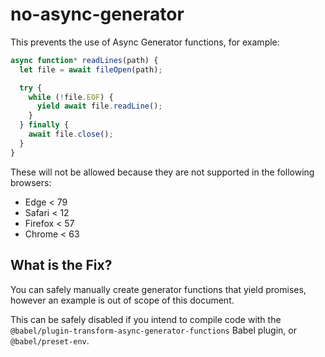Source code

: # no-async-generator

This prevents the use of Async Generator functions, for example:

```js
async function* readLines(path) {
  let file = await fileOpen(path);

  try {
    while (!file.EOF) {
      yield await file.readLine();
    }
  } finally {
    await file.close();
  }
}
```

These will not be allowed because they are not supported in the following browsers:

 - Edge < 79
 - Safari < 12
 - Firefox < 57
 - Chrome < 63


## What is the Fix?

You can safely manually create generator functions that yield promises, however an example is out of scope of this document.

This can be safely disabled if you intend to compile code with the `@babel/plugin-transform-async-generator-functions` Babel plugin, or `@babel/preset-env`.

■ **Work to complete**: Total up the lines in the listing above that include "example". Give the number by itself.

■ **Completed exercise**: 2